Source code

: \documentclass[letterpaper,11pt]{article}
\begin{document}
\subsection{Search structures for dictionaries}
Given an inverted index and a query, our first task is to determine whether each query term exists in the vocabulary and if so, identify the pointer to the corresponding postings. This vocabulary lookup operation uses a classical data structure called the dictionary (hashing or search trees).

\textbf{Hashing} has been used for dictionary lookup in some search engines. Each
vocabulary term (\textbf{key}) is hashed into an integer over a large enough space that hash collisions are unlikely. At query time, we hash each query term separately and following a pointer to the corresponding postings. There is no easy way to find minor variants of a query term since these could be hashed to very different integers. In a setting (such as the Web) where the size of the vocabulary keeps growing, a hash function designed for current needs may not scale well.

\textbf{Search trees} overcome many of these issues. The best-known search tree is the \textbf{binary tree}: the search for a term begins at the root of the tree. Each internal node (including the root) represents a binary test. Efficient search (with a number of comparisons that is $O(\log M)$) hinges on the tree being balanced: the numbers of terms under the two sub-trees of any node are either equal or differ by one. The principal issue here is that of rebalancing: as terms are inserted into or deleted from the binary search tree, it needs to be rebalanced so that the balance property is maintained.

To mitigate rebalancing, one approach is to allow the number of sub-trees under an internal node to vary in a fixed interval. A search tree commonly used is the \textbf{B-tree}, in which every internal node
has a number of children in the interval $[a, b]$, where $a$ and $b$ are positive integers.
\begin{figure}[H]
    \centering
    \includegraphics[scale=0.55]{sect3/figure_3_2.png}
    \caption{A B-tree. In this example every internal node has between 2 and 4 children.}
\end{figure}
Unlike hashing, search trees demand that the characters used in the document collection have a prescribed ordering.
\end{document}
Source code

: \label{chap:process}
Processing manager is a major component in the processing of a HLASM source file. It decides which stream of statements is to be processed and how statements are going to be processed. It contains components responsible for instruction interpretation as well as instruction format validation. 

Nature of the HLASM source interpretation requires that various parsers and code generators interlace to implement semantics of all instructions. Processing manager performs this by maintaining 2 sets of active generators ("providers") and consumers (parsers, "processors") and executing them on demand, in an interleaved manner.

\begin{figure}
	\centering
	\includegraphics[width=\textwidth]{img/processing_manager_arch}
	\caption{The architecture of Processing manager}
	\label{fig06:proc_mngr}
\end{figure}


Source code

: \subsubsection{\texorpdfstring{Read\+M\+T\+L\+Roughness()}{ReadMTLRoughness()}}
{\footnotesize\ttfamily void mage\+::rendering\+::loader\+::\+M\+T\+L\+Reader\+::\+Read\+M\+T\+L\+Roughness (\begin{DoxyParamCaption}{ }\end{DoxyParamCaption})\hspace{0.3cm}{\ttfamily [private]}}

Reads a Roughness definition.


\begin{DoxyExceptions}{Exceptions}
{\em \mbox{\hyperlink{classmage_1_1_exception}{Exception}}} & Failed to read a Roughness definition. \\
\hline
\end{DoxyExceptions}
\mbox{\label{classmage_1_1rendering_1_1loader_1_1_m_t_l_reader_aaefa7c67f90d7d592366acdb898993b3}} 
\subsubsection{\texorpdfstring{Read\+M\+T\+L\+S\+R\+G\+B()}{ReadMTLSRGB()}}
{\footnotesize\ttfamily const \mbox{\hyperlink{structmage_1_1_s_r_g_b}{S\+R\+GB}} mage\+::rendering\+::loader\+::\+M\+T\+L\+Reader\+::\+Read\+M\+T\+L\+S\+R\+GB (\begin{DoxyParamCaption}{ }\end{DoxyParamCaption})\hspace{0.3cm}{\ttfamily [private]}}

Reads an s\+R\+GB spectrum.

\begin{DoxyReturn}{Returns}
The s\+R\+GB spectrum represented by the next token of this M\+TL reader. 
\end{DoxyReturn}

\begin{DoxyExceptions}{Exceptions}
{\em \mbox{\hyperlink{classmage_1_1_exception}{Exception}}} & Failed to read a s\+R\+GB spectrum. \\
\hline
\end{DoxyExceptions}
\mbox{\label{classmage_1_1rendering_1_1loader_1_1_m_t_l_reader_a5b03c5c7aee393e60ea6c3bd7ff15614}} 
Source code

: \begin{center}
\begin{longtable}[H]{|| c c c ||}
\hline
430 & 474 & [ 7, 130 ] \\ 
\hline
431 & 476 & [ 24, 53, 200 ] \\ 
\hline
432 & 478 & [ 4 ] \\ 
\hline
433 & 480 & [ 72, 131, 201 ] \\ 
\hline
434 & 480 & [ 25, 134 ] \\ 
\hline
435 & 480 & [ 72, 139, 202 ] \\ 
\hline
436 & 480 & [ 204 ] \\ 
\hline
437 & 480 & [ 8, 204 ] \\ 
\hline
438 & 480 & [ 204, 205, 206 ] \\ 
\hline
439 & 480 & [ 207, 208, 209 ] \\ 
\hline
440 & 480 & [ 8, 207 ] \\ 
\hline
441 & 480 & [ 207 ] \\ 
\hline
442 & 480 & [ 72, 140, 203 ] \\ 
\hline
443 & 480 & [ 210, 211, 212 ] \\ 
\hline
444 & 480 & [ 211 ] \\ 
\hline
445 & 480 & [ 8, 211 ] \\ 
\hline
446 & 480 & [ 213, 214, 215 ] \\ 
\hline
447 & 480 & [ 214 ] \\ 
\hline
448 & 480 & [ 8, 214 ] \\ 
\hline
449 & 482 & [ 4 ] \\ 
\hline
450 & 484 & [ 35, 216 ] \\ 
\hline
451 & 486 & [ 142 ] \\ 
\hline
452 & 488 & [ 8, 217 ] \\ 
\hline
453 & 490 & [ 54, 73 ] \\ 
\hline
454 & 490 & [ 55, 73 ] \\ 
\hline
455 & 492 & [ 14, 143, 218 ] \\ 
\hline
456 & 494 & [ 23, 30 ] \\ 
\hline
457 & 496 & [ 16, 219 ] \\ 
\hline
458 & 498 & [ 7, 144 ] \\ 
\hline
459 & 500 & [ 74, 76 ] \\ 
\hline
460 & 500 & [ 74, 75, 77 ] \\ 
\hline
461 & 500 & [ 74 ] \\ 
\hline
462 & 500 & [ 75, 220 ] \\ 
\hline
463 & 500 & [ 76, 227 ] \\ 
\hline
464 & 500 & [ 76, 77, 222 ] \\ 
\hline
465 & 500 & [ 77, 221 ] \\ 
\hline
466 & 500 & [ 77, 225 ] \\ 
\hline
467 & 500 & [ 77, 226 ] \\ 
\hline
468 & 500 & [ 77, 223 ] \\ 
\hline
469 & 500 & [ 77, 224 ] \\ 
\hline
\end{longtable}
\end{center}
* * * * * * *
_Task to complete_
Tell how many lines in the entries contain the string "into", and give nothing beyond the number.

_Solution below_
2